Notice that's just a cost savings based on only 6% of their insured pregnant women taking this lower cost option. The savings go up as the numbers do, so 10% of women choosing OOH birth? That number is not unrealistic. Considering that we have about 350,000 births in this country per year, we're talking about 35,000 OOH births with insurance companies saving about, oh.... 20 million dollars a year. A YEAR.... a year.... holy crap... do you think they'd notice then?

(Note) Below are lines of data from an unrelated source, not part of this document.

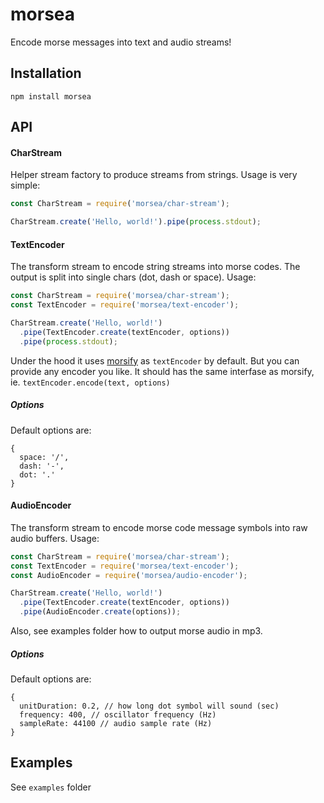 # morsea

Encode morse messages into text and audio streams!

## Installation

`npm install morsea`

## API

#### CharStream

Helper stream factory to produce streams from strings. Usage is very simple:

```js
const CharStream = require('morsea/char-stream');

CharStream.create('Hello, world!').pipe(process.stdout);
```

#### TextEncoder

The transform stream to encode string streams into morse codes. The output is split into single chars (dot, dash or space). Usage:

```js
const CharStream = require('morsea/char-stream');
const TextEncoder = require('morsea/text-encoder');

CharStream.create('Hello, world!')
  .pipe(TextEncoder.create(textEncoder, options))
  .pipe(process.stdout);
```

Under the hood it uses [morsify](https://www.npmjs.com/package/morsify) as `textEncoder` by default. But you can provide any encoder you like. It should has the same interfase as morsify, ie. `textEncoder.encode(text, options)`

##### Options

Default options are:

```
{
  space: '/',
  dash: '-',
  dot: '.'
}
```

#### AudioEncoder

The transform stream to encode morse code message symbols into raw audio buffers. Usage:

```js
const CharStream = require('morsea/char-stream');
const TextEncoder = require('morsea/text-encoder');
const AudioEncoder = require('morsea/audio-encoder');

CharStream.create('Hello, world!')
  .pipe(TextEncoder.create(textEncoder, options))
  .pipe(AudioEncoder.create(options));
```

Also, see examples folder how to output morse audio in mp3.

##### Options

Default options are:

```
{
  unitDuration: 0.2, // how long dot symbol will sound (sec)
  frequency: 400, // oscillator frequency (Hz)
  sampleRate: 44100 // audio sample rate (Hz)
}
```

## Examples

See `examples` folder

I mean, PLEASE check my math... I could be TOTALLY off the mark, and I'm NOT being sarcastic at all... I'm tired, I've got lots of work still, but I just had to sit down and figure this all out. I'm not a cpa or even very good with numbers, but it just seems that a nice chunk of the "healthcare crisis" we hear about every election, every time someone needs some press and starts harping on the high cost of healthcare.... a nice chunk of it would be eliminated with midwifery care and we'd have BETTER results than we have now!!! Probably higher breastfeeding rates, lower incidences of and severity of PPD and PPP, lower incidence of iatrogenic infections and injuries, and a whole host of other WONDERFUL things that would occur with properly licensed, insured and included (into the healthcare realm) MIDWIVES!
yay... I'm out of breath... well, out of ...uh.... finger strength?

I think we'll need more midwives!!!!!